Comprehensive UHPLC-HR-MSE screening workflow optimized for use in routine laboratory medicine: Four workflows in one analytical method.

Abstract

A comprehensive HR-MS screening can be used to identify thousands of drugs from a single analysis, which makes it a valuable tool for broad-scope component-resolved toxicological analysis. However, it is common practice in clinical toxicology to perform restricted data analysis to avoid examining and/or reporting data not requested for examination. In this study, a HR-MS screening workflow was developed to allow a comprehensive toxicological evaluation, but also restricted and levelled data analysis to fit in a clinical setting. Following precipitation and reconstitution, samples were injected on an UHPLC-HR-MS and data were analyzed with the data processing software UNIFI. Analytical validation of 38 selected drugs of abuse (DoA), included determination of matrix effect, recovery, process efficiency, and limit of identification (LOI). The method was tested on 49 authentic samples and matrix-matched ranges of calibrators for 95 drugs.
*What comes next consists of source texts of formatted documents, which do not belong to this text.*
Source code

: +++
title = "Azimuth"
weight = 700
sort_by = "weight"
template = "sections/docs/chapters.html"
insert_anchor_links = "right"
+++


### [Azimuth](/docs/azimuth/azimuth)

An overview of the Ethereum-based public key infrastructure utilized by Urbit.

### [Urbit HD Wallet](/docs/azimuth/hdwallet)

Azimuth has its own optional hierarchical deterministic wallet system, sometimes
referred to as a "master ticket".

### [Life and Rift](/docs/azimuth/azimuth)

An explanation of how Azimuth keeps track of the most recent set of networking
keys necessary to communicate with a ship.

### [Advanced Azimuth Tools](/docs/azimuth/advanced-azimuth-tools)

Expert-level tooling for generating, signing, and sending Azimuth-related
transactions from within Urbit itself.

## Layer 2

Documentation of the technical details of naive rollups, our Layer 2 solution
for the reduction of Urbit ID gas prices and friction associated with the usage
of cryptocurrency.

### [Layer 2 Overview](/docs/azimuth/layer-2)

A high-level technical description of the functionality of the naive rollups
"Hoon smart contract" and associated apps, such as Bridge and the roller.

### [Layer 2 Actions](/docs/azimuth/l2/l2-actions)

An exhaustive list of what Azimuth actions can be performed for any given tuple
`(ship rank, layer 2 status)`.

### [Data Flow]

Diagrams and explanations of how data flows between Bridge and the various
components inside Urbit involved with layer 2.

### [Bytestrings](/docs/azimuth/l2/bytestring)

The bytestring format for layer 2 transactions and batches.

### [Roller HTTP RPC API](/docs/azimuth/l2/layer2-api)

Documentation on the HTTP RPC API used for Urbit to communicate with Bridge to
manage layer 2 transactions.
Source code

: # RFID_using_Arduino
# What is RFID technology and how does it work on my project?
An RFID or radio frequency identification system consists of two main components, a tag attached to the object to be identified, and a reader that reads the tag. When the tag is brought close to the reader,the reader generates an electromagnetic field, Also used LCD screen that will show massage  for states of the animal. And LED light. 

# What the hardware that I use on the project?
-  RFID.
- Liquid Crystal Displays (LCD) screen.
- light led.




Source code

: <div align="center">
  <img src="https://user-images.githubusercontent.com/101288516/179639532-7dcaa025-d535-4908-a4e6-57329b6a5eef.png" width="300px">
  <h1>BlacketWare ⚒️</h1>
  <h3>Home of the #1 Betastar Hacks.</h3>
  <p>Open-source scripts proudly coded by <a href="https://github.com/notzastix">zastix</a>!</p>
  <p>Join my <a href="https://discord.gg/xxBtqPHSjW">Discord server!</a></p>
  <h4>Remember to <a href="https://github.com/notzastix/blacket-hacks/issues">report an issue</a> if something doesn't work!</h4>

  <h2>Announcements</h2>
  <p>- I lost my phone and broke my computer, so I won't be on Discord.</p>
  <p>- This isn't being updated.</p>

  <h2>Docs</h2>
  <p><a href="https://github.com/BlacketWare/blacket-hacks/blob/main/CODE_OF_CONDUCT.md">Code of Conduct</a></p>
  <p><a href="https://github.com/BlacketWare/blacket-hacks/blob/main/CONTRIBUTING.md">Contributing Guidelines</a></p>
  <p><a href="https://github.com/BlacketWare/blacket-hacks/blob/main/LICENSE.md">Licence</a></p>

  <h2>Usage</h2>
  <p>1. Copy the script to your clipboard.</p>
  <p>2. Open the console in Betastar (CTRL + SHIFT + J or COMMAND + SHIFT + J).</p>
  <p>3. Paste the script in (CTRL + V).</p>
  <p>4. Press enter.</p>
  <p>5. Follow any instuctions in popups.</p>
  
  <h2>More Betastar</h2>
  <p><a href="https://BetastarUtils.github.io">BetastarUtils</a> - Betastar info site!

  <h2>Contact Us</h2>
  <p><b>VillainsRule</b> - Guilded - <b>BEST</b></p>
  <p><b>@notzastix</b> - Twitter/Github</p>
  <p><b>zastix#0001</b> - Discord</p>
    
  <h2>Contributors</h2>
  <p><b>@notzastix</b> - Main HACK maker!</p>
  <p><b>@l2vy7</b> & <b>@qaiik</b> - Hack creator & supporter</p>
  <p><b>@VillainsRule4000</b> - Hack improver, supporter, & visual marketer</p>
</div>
The LOI ranged from 0.3 to 1426.7 ng mL-1 for most analytes which was within expected concentration range for authentic samples with THC-COOH (>1722.0 ng mL-1) and morphine (1426.7 ng mL-1) as notable exceptions. Four individual screening workflows were developed: 1) a targeted workflow to serve as orthogonal identification of the 38 selected DOAs from another in-house method, 2) a general toxicology workflow, 3) an extended toxicology workflow including new psychoactive substances (NPS), and 4) a workflow for NPS based on the online HighResNPS library. Our study presents a comprehensive LC-HR-MS toxicology screening method optimized for laboratory medicine. The workflow allows for levelled data reviewing when requested without compromising the ability to perform full toxicological analyses.